No Oriente, para onde navegou em busca da Fortuna, as mulheres portuguesas eram enfeitadas com a mais-valia da escassez. Nenhuma delas baixaria o olhar para um soldado zarolho. Poucas saberiam ler e raras seriam as dotadas de paciência suficiente para ouvir uma sucessão longa de versos.
O talento de Luís de Camões transformou a desdita em benção. “Alma minha gentil que te partiste” contém a cacofonia mais bonita da língua portuguesa e “Endechas a Bárbara Escrava” é um dos poemas mais belos que algum europeu, em todos os tempos, dedicou a mulheres de raças então consideradas inferiores.
Houve muitos poetas que não alcançaram em vida o reconhecimento que mereciam. Foi o que aconteceu com Bocage.
Ao regressar a Portugal, após uma ausência de quatro anos no Oriente, Elmano deu com a sua “Gertrúria” casada com o seu irmão Gil. Gil, o mais velho, beneficiara do estatuto de “morgado”. Pôde fazer-se bacharel em Coimbra e herdou a fatia mais grossa do património familiar. O segundo filho estaria destinado a seguir a carreira das armas e o terceiro, a existir, seria empurrado para os braços da igreja.
Fernando Pessoa também teve uma vida triste.

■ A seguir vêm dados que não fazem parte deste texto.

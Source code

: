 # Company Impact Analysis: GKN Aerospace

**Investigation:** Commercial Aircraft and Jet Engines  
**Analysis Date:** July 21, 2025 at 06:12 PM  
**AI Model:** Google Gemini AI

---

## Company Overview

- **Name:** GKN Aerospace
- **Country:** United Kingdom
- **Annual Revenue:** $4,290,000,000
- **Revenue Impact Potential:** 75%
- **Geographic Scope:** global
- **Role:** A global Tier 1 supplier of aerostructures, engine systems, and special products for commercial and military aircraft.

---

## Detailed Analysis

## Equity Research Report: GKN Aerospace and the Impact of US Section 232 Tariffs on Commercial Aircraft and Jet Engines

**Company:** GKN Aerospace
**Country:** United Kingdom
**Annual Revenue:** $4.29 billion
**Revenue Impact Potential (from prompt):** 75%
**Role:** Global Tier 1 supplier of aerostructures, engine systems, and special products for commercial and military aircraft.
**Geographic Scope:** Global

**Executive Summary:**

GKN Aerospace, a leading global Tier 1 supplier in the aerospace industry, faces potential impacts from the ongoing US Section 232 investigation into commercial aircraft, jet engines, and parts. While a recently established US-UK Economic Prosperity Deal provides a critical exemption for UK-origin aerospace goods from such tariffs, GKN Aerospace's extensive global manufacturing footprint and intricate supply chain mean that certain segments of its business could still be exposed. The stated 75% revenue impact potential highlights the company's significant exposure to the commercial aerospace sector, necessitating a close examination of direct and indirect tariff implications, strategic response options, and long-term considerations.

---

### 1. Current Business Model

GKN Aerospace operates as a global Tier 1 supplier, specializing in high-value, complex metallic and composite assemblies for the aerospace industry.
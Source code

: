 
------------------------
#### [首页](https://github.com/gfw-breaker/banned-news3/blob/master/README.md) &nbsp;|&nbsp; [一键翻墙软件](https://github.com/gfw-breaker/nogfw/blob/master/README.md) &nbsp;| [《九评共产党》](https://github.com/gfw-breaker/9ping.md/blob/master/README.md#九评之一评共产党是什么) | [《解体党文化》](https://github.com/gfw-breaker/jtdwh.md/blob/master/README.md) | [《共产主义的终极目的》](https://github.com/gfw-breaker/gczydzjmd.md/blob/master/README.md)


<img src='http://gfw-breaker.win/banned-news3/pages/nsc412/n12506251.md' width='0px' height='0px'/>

O poeta cabalista seria bissexual, com a tendência “gay” mais desenvolvida. Terá namorado com Ofélia Queirós, a quem escreveu 48 cartas, mas quem leu o “Antinous” ficará com poucas dúvidas sobre a sua orientação sexual dominante.
Julgo que, ainda hoje, boa parte dos homossexuais será (pelo menos estatisticamente) mais infeliz que os de sexualidade convencional. Os preconceitos levam dezenas ou centenas de anos a esbater-se. Estou, no entanto, em crer que a homossexualidade é uma criação da Natureza, projetada para diluir a tensão em lugares ou situações em que se acumulam num espaço limitado demasiados seres do mesmo sexo. Diz-se que tal acontece também com animais, incluindo os leões.
Na história de Portugal, as aglomerações demoradas de indivíduos do mesmo sexo ocorreram principalmente em conventos e navios.
Estamos habituados a glorificar a Expansão Ultramarina, que dispersou a língua portuguesa pelas sete partidas do mundo. Quantos dos nossos bravos marinheiros seriam “gays”?